Picked up what is new to me... an 05 23RS from Tom Johnson Camping center in Marion NC. on May11 Took it out for the maiden voyage the night after. Love it!!


----------



## Lady Di (Oct 28, 2005)

Welcome to the forum!









Congratulations on your 'new' camper!

Enjoy it! Maybe all the 'bugs' are worked out of it by now.


----------



## mollyp (Aug 10, 2005)

dominer,

Congratulations, welcome and enjoy your "new to you" Outback.

Check out the rally map, find a rally and join the fun.

Happy camping!


----------



## Scrib (Jun 28, 2005)

Congratulations!


----------



## hpapa4 (Apr 11, 2007)

Congratulations on the Outback.
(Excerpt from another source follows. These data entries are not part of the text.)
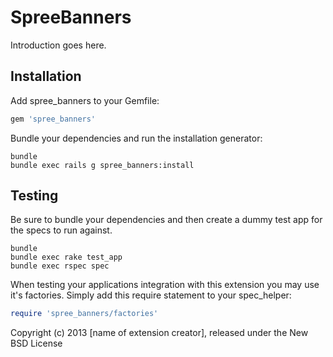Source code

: SpreeBanners
============

Introduction goes here.

Installation
------------

Add spree_banners to your Gemfile:

```ruby
gem 'spree_banners'
```

Bundle your dependencies and run the installation generator:

```shell
bundle
bundle exec rails g spree_banners:install
```

Testing
-------

Be sure to bundle your dependencies and then create a dummy test app for the specs to run against.

```shell
bundle
bundle exec rake test_app
bundle exec rspec spec
```

When testing your applications integration with this extension you may use it's factories.
Simply add this require statement to your spec_helper:

```ruby
require 'spree_banners/factories'
```

Copyright (c) 2013 [name of extension creator], released under the New BSD License
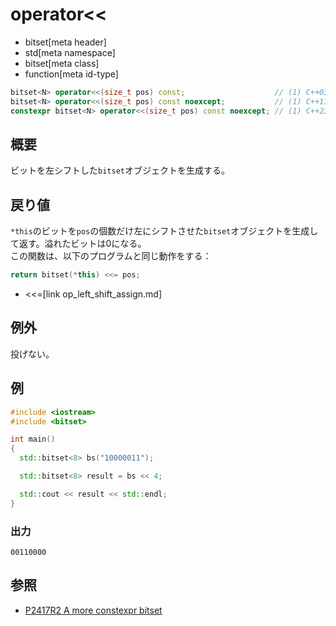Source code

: # operator<<
* bitset[meta header]
* std[meta namespace]
* bitset[meta class]
* function[meta id-type]

```cpp
bitset<N> operator<<(size_t pos) const;                    // (1) C++03
bitset<N> operator<<(size_t pos) const noexcept;           // (1) C++11
constexpr bitset<N> operator<<(size_t pos) const noexcept; // (1) C++23
```

## 概要
ビットを左シフトした`bitset`オブジェクトを生成する。


## 戻り値
`*this`のビットを`pos`の個数だけ左にシフトさせた`bitset`オブジェクトを生成して返す。溢れたビットは0になる。  
この関数は、以下のプログラムと同じ動作をする：

```cpp
return bitset(*this) <<= pos;
```
* <<=[link op_left_shift_assign.md]


## 例外
投げない。


## 例
```cpp example
#include <iostream>
#include <bitset>

int main()
{
  std::bitset<8> bs("10000011");

  std::bitset<8> result = bs << 4;

  std::cout << result << std::endl;
}
```

### 出力
```
00110000
```


## 参照
- [P2417R2 A more constexpr bitset](https://www.open-std.org/jtc1/sc22/wg21/docs/papers/2022/p2417r2.pdf)
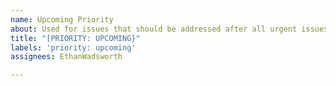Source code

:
 ```yaml
---
name: Upcoming Priority
about: Used for issues that should be addressed after all urgent issues
title: "[PRIORITY: UPCOMING}"
labels: 'priority: upcoming'
assignees: EthanWadsworth

---
```



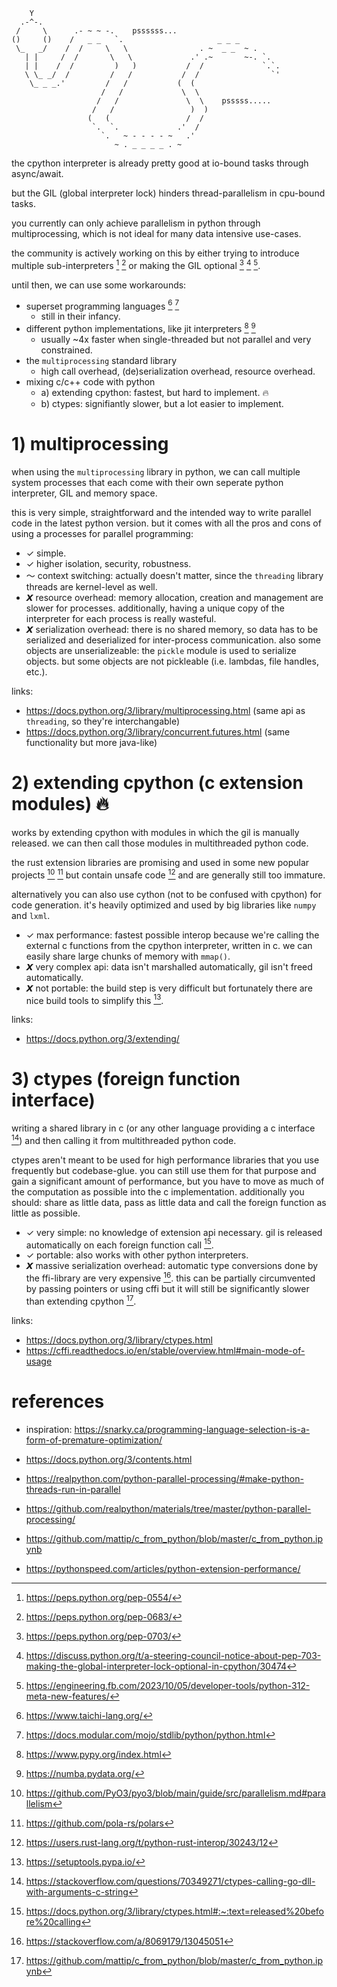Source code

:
 ```
    Y
  .-^-.
 /     \      .- ~ ~ -.    pssssss...
()     ()    /   _ _   `.                     _ _ _
 \_   _/    /  /     \   \                . ~  _ _  ~ .
   | |     /  /       \   \             .' .~       ~-. `.
   | |    /  /         )   )           /  /             `.`.
   \ \_ _/  /         /   /           /  /                `'
    \_ _ _.'         /   /           (  (
                    /   /             \  \
                   /   /               \  \    psssss.....
                  /   /                 )  )
                 (   (                 /  /
                  `.  `.             .'  /
                    `.   ~ - - - - ~   .'
                       ~ . _ _ _ _ . ~
```

the cpython interpreter is already pretty good at io-bound tasks through async/await.

but the GIL (global interpreter lock) hinders thread-parallelism in cpu-bound tasks.

you currently can only achieve parallelism in python through multiprocessing, which is not ideal for many data intensive use-cases.

the community is actively working on this by either trying to introduce multiple sub-interpreters [^subint1] [^subint2] or making the GIL optional [^nogil1] [^nogil2] [^nogil3].

until then, we can use some workarounds:

- superset programming languages [^superset1] [^superset2]
	- still in their infancy.
- different python implementations, like jit interpreters [^PyPy] [^numba]
	- usually ~4x faster when single-threaded but not parallel and very constrained.
- the `multiprocessing` standard library
	- high call overhead, (de)serialization overhead, resource overhead.
- mixing c/c++ code with python
	- a) extending cpython: fastest, but hard to implement. 🔥
	- b) ctypes: signifiantly slower, but a lot easier to implement.

# 1) multiprocessing

when using the `multiprocessing` library in python, we can call multiple system processes that each come with their own seperate python interpreter, GIL and memory space.

this is very simple, straightforward and the intended way to write parallel code in the latest python version. but it comes with all the pros and cons of using a processes for parallel programming:

- ✓ simple.
- ✓ higher isolation, security, robustness.
- 〜 context switching: actually doesn't matter, since the `threading` library threads are kernel-level as well.
- 𝙓 resource overhead: memory allocation, creation and management are slower for processes. additionally, having a unique copy of the interpreter for each process is really wasteful.
- 𝙓 serialization overhead: there is no shared memory, so data has to be serialized and deserialized for inter-process communication. also some objects are unserializeable: the `pickle` module is used to serialize objects. but some objects are not pickleable (i.e. lambdas, file handles, etc.).

links:

- https://docs.python.org/3/library/multiprocessing.html (same api as `threading`, so they're interchangable)
- https://docs.python.org/3/library/concurrent.futures.html (same functionality but more java-like)

# 2) extending cpython (c extension modules) 🔥

works by extending cpython with modules in which the gil is manually released. we can then call those modules in multithreaded python code.

the rust extension libraries are promising and used in some new popular projects [^rust1] [^rust2] but contain unsafe code [^rustunsafe] and are generally still too immature.

alternatively you can also use cython (not to be confused with cpython) for code generation. it's heavily optimized and used by big libraries like `numpy` and `lxml`.

- ✓ max performance: fastest possible interop because we're calling the external c functions from the cpython interpreter, written in c. we can easily share large chunks of memory with `mmap()`.
- 𝙓 very complex api: data isn't marshalled automatically, gil isn't freed automatically.
- 𝙓 not portable: the build step is very difficult but fortunately there are nice build tools to simplify this [^setuptools].

links:

- https://docs.python.org/3/extending/

# 3) ctypes (foreign function interface)

writing a shared library in c (or any other language providing a c interface [^nogolang]) and then calling it from multithreaded python code.

ctypes aren't meant to be used for high performance libraries that you use frequently but codebase-glue. you can still use them for that purpose and gain a significant amount of performance, but you have to move as much of the computation as possible into the c implementation. additionally you should: share as little data, pass as little data and call the foreign function as little as possible.

- ✓ very simple: no knowledge of extension api necessary. gil is released automatically on each foreign function call [^release].
- ✓ portable: also works with other python interpreters.
- 𝙓 massive serialization overhead: automatic type conversions done by the ffi-library are very expensive [^ctypebad]. this can be partially circumvented by passing pointers or using cffi but it will still be significantly slower than extending cpython [^edge].

links:

- https://docs.python.org/3/library/ctypes.html
- https://cffi.readthedocs.io/en/stable/overview.html#main-mode-of-usage

# references

- inspiration: https://snarky.ca/programming-language-selection-is-a-form-of-premature-optimization/

- https://docs.python.org/3/contents.html

- https://realpython.com/python-parallel-processing/#make-python-threads-run-in-parallel
- https://github.com/realpython/materials/tree/master/python-parallel-processing/

- https://github.com/mattip/c_from_python/blob/master/c_from_python.ipynb
- https://pythonspeed.com/articles/python-extension-performance/

[^subint1]: https://peps.python.org/pep-0554/
[^subint2]: https://peps.python.org/pep-0683/
[^nogil1]: https://peps.python.org/pep-0703/
[^nogil2]: https://discuss.python.org/t/a-steering-council-notice-about-pep-703-making-the-global-interpreter-lock-optional-in-cpython/30474
[^nogil3]: https://engineering.fb.com/2023/10/05/developer-tools/python-312-meta-new-features/
[^superset1]: https://www.taichi-lang.org/
[^superset2]: https://docs.modular.com/mojo/stdlib/python/python.html
[^rust1]: https://github.com/PyO3/pyo3/blob/main/guide/src/parallelism.md#parallelism
[^rust2]: https://github.com/pola-rs/polars
[^rustunsafe]: https://users.rust-lang.org/t/python-rust-interop/30243/12
[^release]: https://docs.python.org/3/library/ctypes.html#:~:text=released%20before%20calling
[^ctypebad]: https://stackoverflow.com/a/8069179/13045051
[^nogolang]: https://stackoverflow.com/questions/70349271/ctypes-calling-go-dll-with-arguments-c-string
[^setuptools]: https://setuptools.pypa.io/
[^PyPy]: https://www.pypy.org/index.html
[^numba]: https://numba.pydata.org/
[^edge]: https://github.com/mattip/c_from_python/blob/master/c_from_python.ipynb
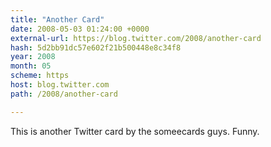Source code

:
 ```yaml
---
title: "Another Card"
date: 2008-05-03 01:24:00 +0000
external-url: https://blog.twitter.com/2008/another-card
hash: 5d2bb91dc57e602f21b500448e8c34f8
year: 2008
month: 05
scheme: https
host: blog.twitter.com
path: /2008/another-card

---
```


This is another Twitter card by the someecards guys. Funny.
Enjoy!


----------



## mswalt (Sep 14, 2004)

dominer,

Congrats on your new tt!

Enjoy.

Mark


----------



## HootBob (Apr 26, 2004)

Welcome dominer to the Outback Family
Congrats on the 23RS nice model

Don


----------



## wolfwood (Sep 19, 2005)

Congrats on the new arrival & welcome to the Clan!!!!!!


----------



## Drac (Apr 26, 2007)

Congrats, we took ours out on her maiden voyage last week, had a great time. You'll love yours as much as we love ours I'm sure. It's a great TT.


----------



## dominer (May 20, 2007)

I must say, everybody here is so friendly... this is going to be a great place to "hang out"


----------



## Five Outbackers (Dec 27, 2006)

*Welcome & Congrats
 dominer from one newbie to another On your new outback...You will find this site great

Ken
*


----------



## skippershe (May 22, 2006)

Hi dominer
















Outbackers!! 

AND Congrats on your new (to you) 23rs! 

Glad you joined us








Enjoy and Happy Camping,


----------



## Moosegut (Sep 24, 2005)

Congratulations and welcome aboard.







You're gonna love it. Enjoy.

Scott


----------